Kim-Trump summit called-off: A lost opportunity or deliberate bid in a battle of egos?
United States (US) President Donald Trump called-off the much-anticipated summit between him and North Korean leader Kim Jong-un on Thursday citing 'anger and open hostility'. What lies ahed?

US president Donald Trump called-off the much-anticipated summit between him and North Korean leader Kim Jong-un on Thursday citing "anger and open hostility". In his official letter, Trump wrote that "The world, and North Korea in particular, has lost a great opportunity for lasting peace and great prosperity and wealth".

North Korean leader Kim Jong-un, US president Donald Trump. Reuters
However, Trump's decision hasn't come as a complete shock for those who have been following-up the constant back-and-forth from both sides in the run-up to the June meeting.
As ABC's Washington bureau chief Zoe Daniel puts it, "It would have been more shocking if the first ever face-to-face meeting between a United States president and a North Korean leader had gone off without a hitch, resulting in immediate denuclearisation of the Korean Peninsula".
But the US president has still left the door open for a possible meeting in future and this has led to speculation on what could have possibly proven to be the last nail in the coffin before the final decision was taken by the American side.

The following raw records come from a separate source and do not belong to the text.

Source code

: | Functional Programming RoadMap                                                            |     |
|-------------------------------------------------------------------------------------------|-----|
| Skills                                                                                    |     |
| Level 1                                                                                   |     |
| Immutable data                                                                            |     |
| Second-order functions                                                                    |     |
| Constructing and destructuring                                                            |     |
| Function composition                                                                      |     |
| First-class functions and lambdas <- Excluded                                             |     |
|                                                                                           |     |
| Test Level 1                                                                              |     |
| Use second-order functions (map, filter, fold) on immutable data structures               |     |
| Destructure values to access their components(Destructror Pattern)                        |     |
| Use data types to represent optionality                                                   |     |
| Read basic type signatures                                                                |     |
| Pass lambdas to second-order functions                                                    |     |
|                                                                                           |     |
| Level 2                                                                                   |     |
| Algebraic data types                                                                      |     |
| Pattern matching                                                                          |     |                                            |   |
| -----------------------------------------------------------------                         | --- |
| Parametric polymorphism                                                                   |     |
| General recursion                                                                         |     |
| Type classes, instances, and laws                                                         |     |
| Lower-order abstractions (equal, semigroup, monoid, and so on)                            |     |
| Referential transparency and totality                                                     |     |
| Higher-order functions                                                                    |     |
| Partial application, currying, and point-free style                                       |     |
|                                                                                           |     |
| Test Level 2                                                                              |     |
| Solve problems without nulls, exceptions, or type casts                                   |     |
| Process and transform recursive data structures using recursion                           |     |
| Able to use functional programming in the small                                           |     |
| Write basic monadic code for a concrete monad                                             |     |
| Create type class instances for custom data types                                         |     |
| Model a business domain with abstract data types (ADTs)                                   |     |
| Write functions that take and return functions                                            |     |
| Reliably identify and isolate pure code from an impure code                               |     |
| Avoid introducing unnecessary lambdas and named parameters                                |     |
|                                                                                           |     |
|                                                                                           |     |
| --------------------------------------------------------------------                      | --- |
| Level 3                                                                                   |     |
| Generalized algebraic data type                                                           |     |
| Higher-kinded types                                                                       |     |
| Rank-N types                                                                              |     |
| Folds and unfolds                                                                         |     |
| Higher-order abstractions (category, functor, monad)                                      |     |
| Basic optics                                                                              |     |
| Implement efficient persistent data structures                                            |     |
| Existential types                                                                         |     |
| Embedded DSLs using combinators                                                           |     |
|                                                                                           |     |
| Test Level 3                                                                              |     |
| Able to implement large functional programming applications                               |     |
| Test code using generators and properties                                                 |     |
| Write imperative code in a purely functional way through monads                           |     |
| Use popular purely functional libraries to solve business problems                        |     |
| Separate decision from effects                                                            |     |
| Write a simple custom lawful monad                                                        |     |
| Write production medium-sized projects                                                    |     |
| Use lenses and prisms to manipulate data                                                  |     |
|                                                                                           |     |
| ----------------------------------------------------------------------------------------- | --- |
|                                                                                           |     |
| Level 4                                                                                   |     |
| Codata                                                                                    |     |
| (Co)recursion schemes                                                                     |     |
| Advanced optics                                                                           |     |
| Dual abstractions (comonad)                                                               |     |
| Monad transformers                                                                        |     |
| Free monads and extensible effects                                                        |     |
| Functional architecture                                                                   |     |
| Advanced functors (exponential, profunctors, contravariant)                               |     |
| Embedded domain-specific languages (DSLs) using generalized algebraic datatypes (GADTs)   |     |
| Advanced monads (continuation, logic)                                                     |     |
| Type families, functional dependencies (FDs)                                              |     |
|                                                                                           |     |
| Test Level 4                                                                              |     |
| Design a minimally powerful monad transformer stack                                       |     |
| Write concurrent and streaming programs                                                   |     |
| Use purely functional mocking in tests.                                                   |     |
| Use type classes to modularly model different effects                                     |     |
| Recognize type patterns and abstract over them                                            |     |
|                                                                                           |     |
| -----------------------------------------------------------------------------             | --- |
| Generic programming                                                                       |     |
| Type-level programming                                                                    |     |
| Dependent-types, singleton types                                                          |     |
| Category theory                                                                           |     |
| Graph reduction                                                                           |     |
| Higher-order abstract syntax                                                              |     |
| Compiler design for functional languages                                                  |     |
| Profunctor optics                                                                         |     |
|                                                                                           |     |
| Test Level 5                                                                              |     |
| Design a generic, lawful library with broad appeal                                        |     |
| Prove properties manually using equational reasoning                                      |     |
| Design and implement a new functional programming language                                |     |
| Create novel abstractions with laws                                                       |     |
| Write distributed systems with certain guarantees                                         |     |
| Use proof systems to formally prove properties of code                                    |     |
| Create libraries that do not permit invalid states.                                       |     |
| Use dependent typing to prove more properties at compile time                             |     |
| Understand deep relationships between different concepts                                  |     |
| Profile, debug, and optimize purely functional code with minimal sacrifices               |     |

Christopher Hill, former US ambassador to South Korea told CNBC, "Such a gap in expectations on both sides could have been avoided if the U.S. had gotten a better reading of North Korea's intentions, especially since Secretary of State Mike Pompeo had met with North Korean leader Kim Jong Un twice in the past few months."
According to the Washington Post, "Trump’s hasty jump into a poorly thought-out summit process had left the United States in a weakened position. Kim’s outreach to Seoul and Beijing, where he visited twice with President Xi Jinping, has fractured the pressure campaign and Trump’s personal dalliance with Kim has elevated the stature of a brutal, authoritarian regime on the global stage".
Meanwhile, commenting on what lies ahead, Dr Sojin Lim, a senior lecturer in Korean studies told The Independent that "It will now be up to South Korea to try to bring the two countries back into some sort of dialogue – however, North Korea's burgeoning relationship with China means that it is now far less dependent on the US, so it will be even more difficult to re-establish negotiations between the two countries".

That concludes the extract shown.